TORONTO (Jul. 11)
Harrison Salisbury, former national editor of The New York Times and correspondent for that newspaper in Moscow from 1949 to 1955, says in a recent memoir that the success of the Israel Embassy in Moscow was one of the reasons which prompted Stalin to a demented attack against Soviet Jews.
In his book, “A Journey for Our Times” (Harper and Row), an autobiographical account of his experiences in the Soviet capital, Salisbury reveals that the Israel Embassy was the envy of all other legations.
“The quality of the Moscow diplomatic corps was not high. Expertise at the American Embassy after (George) Kennan’s forced withdrawal was thin … The extraordinary skills of the Israelis would soon be lost, “Salisbury writes.
“They had staffed their mission with Russian-born, Russian-speaking diplomats. They had unrivaled access to friends, relatives, coreligionists–one reason, I thought why Stalin developed such paranoia about them.”
Salisbury says that when Golda Meir took up her position as Israel’s Ambassador in the Soviet capital in 1948 long lines of Jews queued up outside the Metropol Hotel in order to shake hands with her.
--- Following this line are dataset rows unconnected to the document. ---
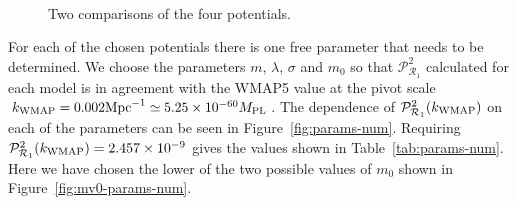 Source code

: \begin{figure}[htbp]
\centering%
\\%
\caption[Comparisons of the Potentials]{Two comparisons of the four potentials.}
\label{fig:cmp-pot-num}
\end{figure}


For each of the chosen potentials there is one free parameter that needs to be
determined.
We choose the parameters $m$, $\lambda$, $\sigma$ and $m_0$ so that
$\mathcal{P}^2_{\mathcal{R}_1}$ calculated
for each model is in agreement with the
WMAP5 value at the pivot scale
$k_\mathrm{WMAP}=0.002\mathrm{Mpc}^{-1} \simeq5.25\times10^{- 60} M_{\mathrm{PL}}$. 
The dependence of $\mathcal{P}^2_{\mathcal{R}_1}(k_\mathrm{WMAP})$ on each of the parameters
can be seen in
Figure~\ref{fig:params-num}.
Requiring $\mathcal{P}^2_{\mathcal{R}_1}(k_\mathrm{WMAP})=2.457\times 10^{-9}$
gives the values shown in Table~\ref{tab:params-num}. Here we have chosen the lower
of the two possible values of $m_0$ shown in Figure~\ref{fig:mv0-params-num}.



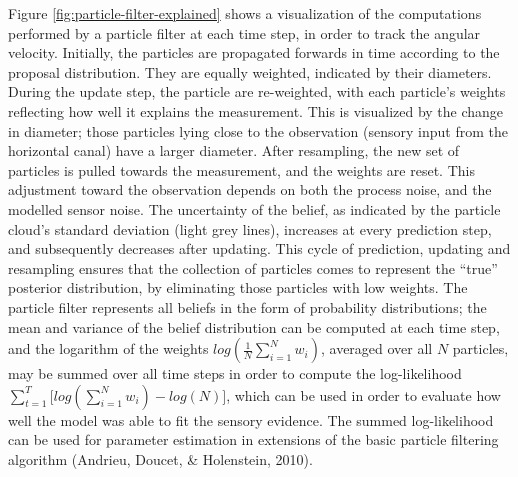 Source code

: \documentclass[english,floatsintext,man]{apa6}
\theoremstyle{definition}
\theoremstyle{definition}
\theoremstyle{remark}
\begin{document}
Figure \ref{fig:particle-filter-explained} shows a visualization of the
computations performed by a particle filter at each time step, in order
to track the angular velocity. Initially, the particles are propagated
forwards in time according to the proposal distribution. They are
equally weighted, indicated by their diameters. During the update step,
the particle are re-weighted, with each particle's weights reflecting
how well it explains the measurement. This is visualized by the change
in diameter; those particles lying close to the observation (sensory
input from the horizontal canal) have a larger diameter. After
resampling, the new set of particles is pulled towards the measurement,
and the weights are reset. This adjustment toward the observation
depends on both the process noise, and the modelled sensor noise. The
uncertainty of the belief, as indicated by the particle cloud's standard
deviation (light grey lines), increases at every prediction step, and
subsequently decreases after updating. This cycle of prediction,
updating and resampling ensures that the collection of particles comes
to represent the \enquote{true} posterior distribution, by eliminating
those particles with low weights. The particle filter represents all
beliefs in the form of probability distributions; the mean and variance
of the belief distribution can be computed at each time step, and the
logarithm of the weights \(log(\frac{1}{N}\sum^N_{i=1}w_i)\), averaged
over all \(N\) particles, may be summed over all time steps in order to
compute the log-likelihood
\(\sum^T_{t=1}\Big[log(\sum^N_{i=1}w_i) - log(N)\Big]\), which can be
used in order to evaluate how well the model was able to fit the sensory
evidence. The summed log-likelihood can be used for parameter estimation
in extensions of the basic particle filtering algorithm (Andrieu,
Doucet, \& Holenstein, 2010).
\end{document}
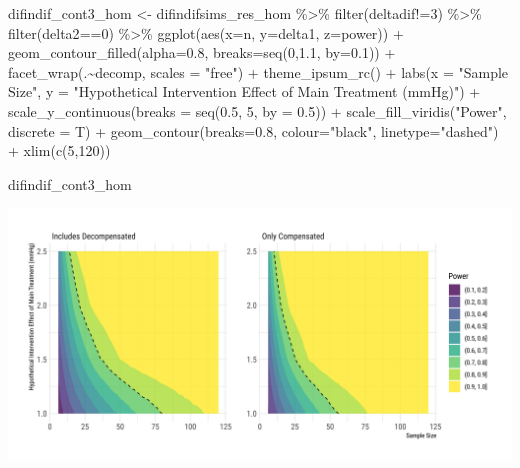 \documentclass[
]{article}
\newenvironment{Shaded}{\begin{snugshade}}{\end{snugshade}}
\newcommand{\AttributeTok}[1]{\textcolor[rgb]{0.77,0.63,0.00}{#1}}
\newcommand{\DecValTok}[1]{\textcolor[rgb]{0.00,0.00,0.81}{#1}}
\newcommand{\FloatTok}[1]{\textcolor[rgb]{0.00,0.00,0.81}{#1}}
\newcommand{\FunctionTok}[1]{\textcolor[rgb]{0.00,0.00,0.00}{#1}}
\newcommand{\NormalTok}[1]{#1}
\newcommand{\OtherTok}[1]{\textcolor[rgb]{0.56,0.35,0.01}{#1}}
\newcommand{\SpecialCharTok}[1]{\textcolor[rgb]{0.00,0.00,0.00}{#1}}
\newcommand{\StringTok}[1]{\textcolor[rgb]{0.31,0.60,0.02}{#1}}
\begin{document}
\begin{Shaded}
\begin{Highlighting}[]
\NormalTok{difindif\_cont3\_hom }\OtherTok{\textless{}{-}}\NormalTok{ difindifsims\_res\_hom }\SpecialCharTok{\%\textgreater{}\%} 
  \FunctionTok{filter}\NormalTok{(deltadif}\SpecialCharTok{!=}\DecValTok{3}\NormalTok{) }\SpecialCharTok{\%\textgreater{}\%} 
  \FunctionTok{filter}\NormalTok{(delta2}\SpecialCharTok{==}\DecValTok{0}\NormalTok{) }\SpecialCharTok{\%\textgreater{}\%} 
  \FunctionTok{ggplot}\NormalTok{(}\FunctionTok{aes}\NormalTok{(}\AttributeTok{x=}\NormalTok{n, }\AttributeTok{y=}\NormalTok{delta1, }\AttributeTok{z=}\NormalTok{power)) }\SpecialCharTok{+}
  \FunctionTok{geom\_contour\_filled}\NormalTok{(}\AttributeTok{alpha=}\FloatTok{0.8}\NormalTok{, }\AttributeTok{breaks=}\FunctionTok{seq}\NormalTok{(}\DecValTok{0}\NormalTok{,}\FloatTok{1.1}\NormalTok{, }\AttributeTok{by=}\FloatTok{0.1}\NormalTok{)) }\SpecialCharTok{+}
  \FunctionTok{facet\_wrap}\NormalTok{(.}\SpecialCharTok{\textasciitilde{}}\NormalTok{decomp, }\AttributeTok{scales =} \StringTok{"free"}\NormalTok{) }\SpecialCharTok{+}
  \FunctionTok{theme\_ipsum\_rc}\NormalTok{() }\SpecialCharTok{+}
  \FunctionTok{labs}\NormalTok{(}\AttributeTok{x =} \StringTok{"Sample Size"}\NormalTok{,}
       \AttributeTok{y =} \StringTok{"Hypothetical Intervention Effect of Main Treatment (mmHg)"}\NormalTok{) }\SpecialCharTok{+}
  \FunctionTok{scale\_y\_continuous}\NormalTok{(}\AttributeTok{breaks =} \FunctionTok{seq}\NormalTok{(}\FloatTok{0.5}\NormalTok{, }\DecValTok{5}\NormalTok{, }\AttributeTok{by =} \FloatTok{0.5}\NormalTok{)) }\SpecialCharTok{+}
  \FunctionTok{scale\_fill\_viridis}\NormalTok{(}\StringTok{"Power"}\NormalTok{, }\AttributeTok{discrete =}\NormalTok{ T) }\SpecialCharTok{+}
  \FunctionTok{geom\_contour}\NormalTok{(}\AttributeTok{breaks=}\FloatTok{0.8}\NormalTok{, }\AttributeTok{colour=}\StringTok{"black"}\NormalTok{, }\AttributeTok{linetype=}\StringTok{"dashed"}\NormalTok{) }\SpecialCharTok{+}
  \FunctionTok{xlim}\NormalTok{(}\FunctionTok{c}\NormalTok{(}\DecValTok{5}\NormalTok{,}\DecValTok{120}\NormalTok{))}

\NormalTok{difindif\_cont3\_hom}
\end{Highlighting}
\end{Shaded}

\includegraphics{figures/unnamed-chunk-80-1.png}
\end{document}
“That exhibition in central Moscow within sight of the Lubyanka (prison) hit Stalin’s anti-Semitic nerve and may have touched off the cosmopolitanism drive. In an indirect way, it may have caused Stalin to decree the deaths of the members of the Jewish anti-Fascist Committee,” Salisbury says.
CITES OTHER DEVELOPMENTS
He also writes about other developments that led to attacks against Jews and Israel at the time. Salisbury says that during the halcyon days of Israeli-Soviet relations Jaffa oranges were being sold in Moscow for the equivalent of $5 each in local stores.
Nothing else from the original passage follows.